Sanırım Gökova'da bisiklete binmek için bundan daha iyi bir bahane daha uygun bir ortam bulamam, bulamazsın, bulamazlar; bulunmaz...

Olay ise şudur...

GÖKOVA PEDALLARIMIN ALTINDA BİSİKLET BULUŞMASI–1

Arkadaşlar Merhaba,


Bizler Muğla Bisiklet Platformu çevresinde toplanmış, ülkemizde ve dış ülkelerde çok sayıda bisiklet turuna katılmış, amatör olarak uzun mesafe bisiklet sporu yapan, bisiklet yarışlarına katılan, bisiklet sporunun yaşamımızdaki hayati önemi ve toplumsal sağlık açısından güçlü rolüne inanan, doğayı aktif olarak seven ve koruyan bir ekibiz.

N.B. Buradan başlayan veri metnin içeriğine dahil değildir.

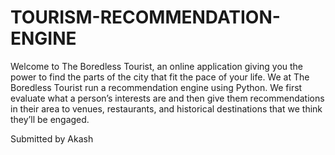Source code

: # TOURISM-RECOMMENDATION-ENGINE
Welcome to The Boredless Tourist, an online application giving you the power to find the parts of the city that fit the pace of your life.
We at The Boredless Tourist run a recommendation engine using Python. 
We first evaluate what a person’s interests are and then give them recommendations in their area to venues, restaurants, and historical destinations that 
we think they’ll be engaged.


Submitted by Akash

Muğla Bisiklet Platformu olarak amacımız bisiklet sporunu temel araç olarak kullanarak, insan sağlığı, toplum sağlığı ve çevre sağlığını korunmak, sağlıklı bir toplum için gerekli şartları yaratmak, yaşam kalitemizi düzeltmek, çevremizi yerel ve küresel açıdan korumaktır. Ülkemizde ve dünyada barışın sağlanmasının yanı sıra doğa dostu bir spor olan bisiklet turizmi yolu ile, ülkemizde spor ile turizmi birleştirmek, bir kültür ve turizm kenti olan ilimizde spor ile doğanın ve kültürün korunması, geliştirilmesi ve toplum içinde yaygınlaştırılması ve ülkemizde bir ilk olarak her yıl ilimizde bir bisiklet buluşması gerçekleştirilmesi, bu buluşmanın Gökova Körfezinde uluslar arası bir şenlik havasında her yıl tekrarlanarak gelenekselleştirilmesi için faaliyette bulunmaktır.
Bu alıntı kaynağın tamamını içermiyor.